### Problem
Each line of the material holding the word "distribution" must be identified and copied.
Data records: Begin
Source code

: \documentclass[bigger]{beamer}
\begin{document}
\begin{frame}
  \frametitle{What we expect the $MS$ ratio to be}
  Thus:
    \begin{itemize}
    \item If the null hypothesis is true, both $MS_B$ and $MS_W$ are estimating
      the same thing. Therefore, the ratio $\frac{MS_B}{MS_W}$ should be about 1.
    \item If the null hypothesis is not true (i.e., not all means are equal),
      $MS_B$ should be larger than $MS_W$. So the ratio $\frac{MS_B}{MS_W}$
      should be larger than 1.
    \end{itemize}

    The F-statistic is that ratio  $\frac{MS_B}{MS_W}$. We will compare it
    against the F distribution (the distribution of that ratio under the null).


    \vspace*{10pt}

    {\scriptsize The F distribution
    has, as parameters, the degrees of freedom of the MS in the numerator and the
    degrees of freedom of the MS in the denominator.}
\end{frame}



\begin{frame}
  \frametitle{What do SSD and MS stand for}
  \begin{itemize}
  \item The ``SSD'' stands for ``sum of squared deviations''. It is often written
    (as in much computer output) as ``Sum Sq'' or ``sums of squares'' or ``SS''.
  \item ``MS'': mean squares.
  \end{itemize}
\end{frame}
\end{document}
Data records: End
Data records: Begin
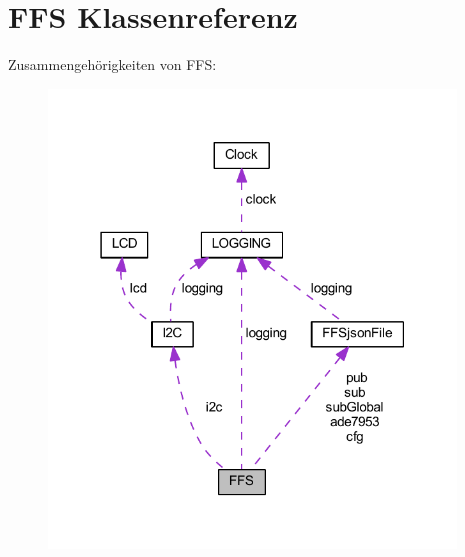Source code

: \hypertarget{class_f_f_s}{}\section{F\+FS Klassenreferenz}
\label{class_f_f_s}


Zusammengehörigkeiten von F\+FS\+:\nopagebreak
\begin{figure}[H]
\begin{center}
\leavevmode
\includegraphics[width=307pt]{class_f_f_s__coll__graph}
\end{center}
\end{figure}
Data records: End
Data records: Begin
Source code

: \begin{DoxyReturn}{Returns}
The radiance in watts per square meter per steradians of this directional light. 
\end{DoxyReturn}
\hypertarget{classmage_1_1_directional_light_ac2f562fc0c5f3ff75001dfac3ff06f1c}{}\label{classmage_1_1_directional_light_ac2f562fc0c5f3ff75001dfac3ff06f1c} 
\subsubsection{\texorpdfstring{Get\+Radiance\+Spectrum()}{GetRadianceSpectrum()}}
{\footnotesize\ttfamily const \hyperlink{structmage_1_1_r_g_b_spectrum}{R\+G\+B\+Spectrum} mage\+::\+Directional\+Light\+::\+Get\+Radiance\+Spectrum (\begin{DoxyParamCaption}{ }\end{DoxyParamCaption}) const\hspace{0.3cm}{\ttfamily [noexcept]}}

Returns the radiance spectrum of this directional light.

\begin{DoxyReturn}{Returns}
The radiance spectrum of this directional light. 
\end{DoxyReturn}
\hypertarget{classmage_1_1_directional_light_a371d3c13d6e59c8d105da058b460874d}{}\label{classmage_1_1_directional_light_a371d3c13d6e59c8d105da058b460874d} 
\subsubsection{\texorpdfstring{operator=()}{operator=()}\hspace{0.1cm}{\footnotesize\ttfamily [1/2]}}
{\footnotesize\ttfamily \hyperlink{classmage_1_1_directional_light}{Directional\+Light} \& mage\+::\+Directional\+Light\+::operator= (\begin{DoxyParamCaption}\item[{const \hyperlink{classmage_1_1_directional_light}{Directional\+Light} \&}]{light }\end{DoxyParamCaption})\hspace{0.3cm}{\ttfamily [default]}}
Data records: End
### Final answer
    against the F distribution (the distribution of that ratio under the null).
    {\scriptsize The F distribution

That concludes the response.